Вопрос был, прямо скажем, бестактным и задан в лоб. Сергей оторопел от неожиданности и с перепугу ответил также в лоб:
– Хочется.
– Ну вот, видишь, а если терпишь, то и сорваться можешь, глупостей наделать. Знаешь, от чего в войну иногда умирали? Не от голода, а от того, что разум теряли, когда еду видели. Так наголодаются, бывало, что остановиться не могут, едят и едят, было бы что. И умирали от заворота кишок. Так и ты, терпишь, терпишь, держишь себя на голодном пайке, а потом подвернется случай – и забудешь про все, закрутит тебя баба, подомнет под себя, опять в дурную компанию попадешь. А я тебя обратно не приму, я же предупреждала, что второго раза не будет. Или, что еще хуже, за изнасилование сядешь. Бабы – они знаешь какие бывают? Не приведи господь. Не понравится ей, как ты себя ведешь, она и пойдет в милицию на тебя жалобу катать, дескать, ты ее силой заставил. А в милиции-то ей поверят, а не тебе. И пропадешь ни за что. Ты послушайся моего совета, найди себе зазнобу. Тебе же самому легче жить станет. Только сюда ее не приводи, мы уговаривались, чтобы здесь посторонних не было.
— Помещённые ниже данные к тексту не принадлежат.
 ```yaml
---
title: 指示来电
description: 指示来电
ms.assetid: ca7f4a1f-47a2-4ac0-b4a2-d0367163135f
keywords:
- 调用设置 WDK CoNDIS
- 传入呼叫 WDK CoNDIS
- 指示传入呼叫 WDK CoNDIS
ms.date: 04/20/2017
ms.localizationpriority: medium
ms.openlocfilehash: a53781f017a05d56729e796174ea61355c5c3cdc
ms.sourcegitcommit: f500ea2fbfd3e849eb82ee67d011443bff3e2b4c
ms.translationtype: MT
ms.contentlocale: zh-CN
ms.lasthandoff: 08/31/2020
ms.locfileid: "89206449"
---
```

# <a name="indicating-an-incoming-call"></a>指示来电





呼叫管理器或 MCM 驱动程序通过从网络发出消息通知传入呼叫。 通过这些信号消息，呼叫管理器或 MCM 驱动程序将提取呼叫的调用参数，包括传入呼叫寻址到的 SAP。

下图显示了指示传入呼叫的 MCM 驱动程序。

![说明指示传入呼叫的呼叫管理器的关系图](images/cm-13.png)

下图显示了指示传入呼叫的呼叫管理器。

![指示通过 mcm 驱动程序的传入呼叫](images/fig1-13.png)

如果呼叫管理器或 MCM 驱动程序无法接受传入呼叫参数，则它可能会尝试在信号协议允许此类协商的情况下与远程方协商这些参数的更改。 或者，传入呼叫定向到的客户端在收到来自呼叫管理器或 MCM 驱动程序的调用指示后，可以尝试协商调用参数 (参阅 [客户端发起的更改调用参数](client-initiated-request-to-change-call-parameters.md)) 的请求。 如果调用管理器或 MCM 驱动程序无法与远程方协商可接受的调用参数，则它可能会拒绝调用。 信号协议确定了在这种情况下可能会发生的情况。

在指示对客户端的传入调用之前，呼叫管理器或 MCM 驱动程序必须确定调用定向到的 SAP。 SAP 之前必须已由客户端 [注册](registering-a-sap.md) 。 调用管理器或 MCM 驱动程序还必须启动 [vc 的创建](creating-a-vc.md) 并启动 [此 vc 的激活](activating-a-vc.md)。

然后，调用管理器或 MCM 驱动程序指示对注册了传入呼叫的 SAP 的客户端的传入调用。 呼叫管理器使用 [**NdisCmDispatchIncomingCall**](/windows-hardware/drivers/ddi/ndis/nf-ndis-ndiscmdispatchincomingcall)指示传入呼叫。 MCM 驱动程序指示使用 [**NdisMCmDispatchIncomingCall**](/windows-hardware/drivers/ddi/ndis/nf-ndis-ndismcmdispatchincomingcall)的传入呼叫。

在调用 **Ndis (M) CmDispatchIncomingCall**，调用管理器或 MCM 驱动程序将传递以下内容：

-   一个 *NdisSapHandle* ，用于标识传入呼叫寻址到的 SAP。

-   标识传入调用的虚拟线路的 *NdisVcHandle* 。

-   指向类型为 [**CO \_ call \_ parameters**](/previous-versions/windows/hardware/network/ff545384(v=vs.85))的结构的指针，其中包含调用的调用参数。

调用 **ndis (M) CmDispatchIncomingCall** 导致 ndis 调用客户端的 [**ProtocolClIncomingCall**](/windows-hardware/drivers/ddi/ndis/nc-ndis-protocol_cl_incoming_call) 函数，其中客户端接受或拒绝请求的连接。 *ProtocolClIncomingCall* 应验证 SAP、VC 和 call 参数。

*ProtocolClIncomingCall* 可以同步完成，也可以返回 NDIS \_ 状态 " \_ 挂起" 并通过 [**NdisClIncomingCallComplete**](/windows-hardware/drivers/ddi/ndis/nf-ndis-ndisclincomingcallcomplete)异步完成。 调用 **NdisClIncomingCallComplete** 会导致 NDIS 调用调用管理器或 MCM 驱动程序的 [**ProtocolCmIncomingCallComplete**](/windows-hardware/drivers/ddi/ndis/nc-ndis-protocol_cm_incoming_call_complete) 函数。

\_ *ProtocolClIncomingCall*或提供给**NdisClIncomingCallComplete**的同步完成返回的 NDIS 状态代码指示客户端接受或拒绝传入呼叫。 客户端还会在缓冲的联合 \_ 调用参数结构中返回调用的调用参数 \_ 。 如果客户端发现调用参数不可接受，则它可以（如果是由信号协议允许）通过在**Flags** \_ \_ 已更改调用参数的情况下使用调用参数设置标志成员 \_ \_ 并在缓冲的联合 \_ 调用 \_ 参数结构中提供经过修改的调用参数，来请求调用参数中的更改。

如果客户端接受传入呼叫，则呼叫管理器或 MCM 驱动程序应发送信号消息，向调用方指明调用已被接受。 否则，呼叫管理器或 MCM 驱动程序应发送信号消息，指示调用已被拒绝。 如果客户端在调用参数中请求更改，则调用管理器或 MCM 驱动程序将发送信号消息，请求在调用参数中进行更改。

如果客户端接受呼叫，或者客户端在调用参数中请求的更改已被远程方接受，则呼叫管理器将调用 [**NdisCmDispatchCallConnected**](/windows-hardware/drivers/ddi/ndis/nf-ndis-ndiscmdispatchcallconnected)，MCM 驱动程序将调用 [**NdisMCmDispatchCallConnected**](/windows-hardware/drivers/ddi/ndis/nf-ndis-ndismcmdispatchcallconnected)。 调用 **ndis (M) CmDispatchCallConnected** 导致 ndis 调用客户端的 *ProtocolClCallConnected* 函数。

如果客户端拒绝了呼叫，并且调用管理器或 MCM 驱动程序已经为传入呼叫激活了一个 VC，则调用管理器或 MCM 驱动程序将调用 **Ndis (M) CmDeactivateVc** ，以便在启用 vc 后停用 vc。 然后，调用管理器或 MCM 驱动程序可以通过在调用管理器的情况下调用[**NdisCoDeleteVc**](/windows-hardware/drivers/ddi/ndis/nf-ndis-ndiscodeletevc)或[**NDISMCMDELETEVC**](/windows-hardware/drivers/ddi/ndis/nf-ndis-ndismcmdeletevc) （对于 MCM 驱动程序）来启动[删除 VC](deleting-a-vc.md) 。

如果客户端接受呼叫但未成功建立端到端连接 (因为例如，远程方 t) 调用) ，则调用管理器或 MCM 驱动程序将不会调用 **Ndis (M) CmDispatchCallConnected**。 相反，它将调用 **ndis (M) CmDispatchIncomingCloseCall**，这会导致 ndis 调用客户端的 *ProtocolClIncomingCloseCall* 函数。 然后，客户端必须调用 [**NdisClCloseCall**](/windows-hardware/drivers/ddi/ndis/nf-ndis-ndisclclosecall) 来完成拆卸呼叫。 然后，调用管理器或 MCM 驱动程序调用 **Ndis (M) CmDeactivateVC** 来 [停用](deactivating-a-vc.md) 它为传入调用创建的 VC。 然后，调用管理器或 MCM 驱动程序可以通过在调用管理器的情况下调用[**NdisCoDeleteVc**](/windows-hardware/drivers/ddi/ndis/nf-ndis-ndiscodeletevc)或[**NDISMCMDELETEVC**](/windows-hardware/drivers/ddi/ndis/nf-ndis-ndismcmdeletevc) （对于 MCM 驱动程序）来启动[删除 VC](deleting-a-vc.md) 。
Когда дело с кассиршей Галочкой сладилось, старуха Бахметьева узнала об этом раньше, чем Сергей переступил порог квартиры. То ли чутье у нее было, то ли сытость кошачья у него на лице была написана, но Софья Илларионовна улыбнулась ободряюще.
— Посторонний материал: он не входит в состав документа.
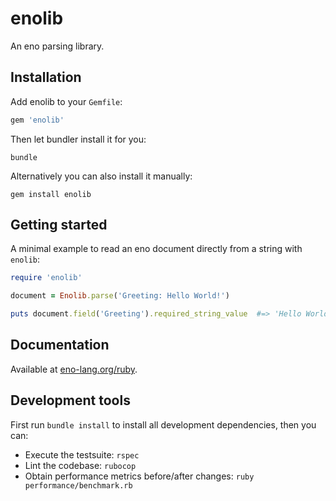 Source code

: # enolib

An eno parsing library.

## Installation

Add enolib to your `Gemfile`:

```ruby
gem 'enolib'
```
Then let bundler install it for you:

```
bundle
```

Alternatively you can also install it manually:

```
gem install enolib
```

## Getting started

A minimal example to read an eno document directly from a string with `enolib`:

```ruby
require 'enolib'

document = Enolib.parse('Greeting: Hello World!')

puts document.field('Greeting').required_string_value  #=> 'Hello World!'
```

## Documentation

Available at [eno-lang.org/ruby](https://eno-lang.org/ruby/).

## Development tools

First run `bundle install` to install all development dependencies, then you can:

- Execute the testsuite: `rspec`
- Lint the codebase: `rubocop`
- Obtain performance metrics before/after changes: `ruby performance/benchmark.rb`
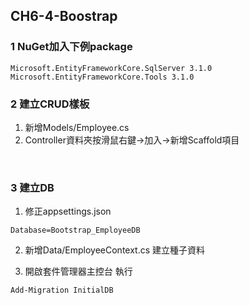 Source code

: ## CH6-4-Boostrap

### 1 NuGet加入下例package

```
Microsoft.EntityFrameworkCore.SqlServer 3.1.0
Microsoft.EntityFrameworkCore.Tools 3.1.0
```

### 2 建立CRUD樣板

1. 新增Models/Employee.cs
2. Controller資料夾按滑鼠右鍵->加入->新增Scaffold項目

<img src="https://i.imgur.com/QIJ3EMu.png" title="" />

<img src="https://i.imgur.com/3XsmjQw.png" title="" />

<img src="https://i.imgur.com/9vwURkc.png" title="" />

### 3 建立DB

1. 修正appsettings.json
```
Database=Bootstrap_EmployeeDB
```

2. 新增Data/EmployeeContext.cs
建立種子資料

3. 開啟套件管理器主控台 執行
```
Add-Migration InitialDB
```

<img src="https://i.imgur.com/pVmfBh6.png" title="" />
– Вижу, послушался моего совета. Молодец, Сереженька, правильно жизнь свою организуешь. Чужая или из своих?
И опять он настолько растерялся от ее проницательности и прямоты, что ответил сразу и не задумываясь:
– Наша, из магазина. Кассирша.
– Вот и славно, – обрадовалась Софья. – Очень я за тебя рада. Молодая?
– Тридцать два.
– Замужем?
– Да.
– И дети есть?
– Есть, мальчик, в первый класс ходит.
– Ну и слава богу, – закивала старуха, словно для нее было принципиально важно, какую именно женщину выбрал Сергей для решения своих проблем, и ответы его были такими, как ей нравится.
И в этот момент произошло нечто такое, что привело самого Сергея в состояние полной растерянности. Он шагнул навстречу Софье, наклонился, крепко обнял ее и расцеловал в теплые морщинистые щеки. В горле у него стоял ком, который он никак не мог сглотнуть, на глаза навернулись предательские слезы.
– Спасибо вам, Софь-Ларионна. Спасибо, – бормотал он, уткнувшись лицом в ее реденькие волосы.
– За что же, сынок? – тихо спросила она, и голос ее был строг и серьезен.
– За все. За то, что вы есть. Вы мне как мать, даже больше, чем мать. Мать никогда меня ни о чем не спрашивала, ей неинтересно было. Я никогда от вас не уйду.
Бахметьева осторожно высвободилась из его рук, отступила на шаг и внимательно посмотрела в лицо Сергею. Лицо ее медленно озарилось улыбкой.
– Большой, – сказала она, – совсем большой стал. Взрослый. Любить научился.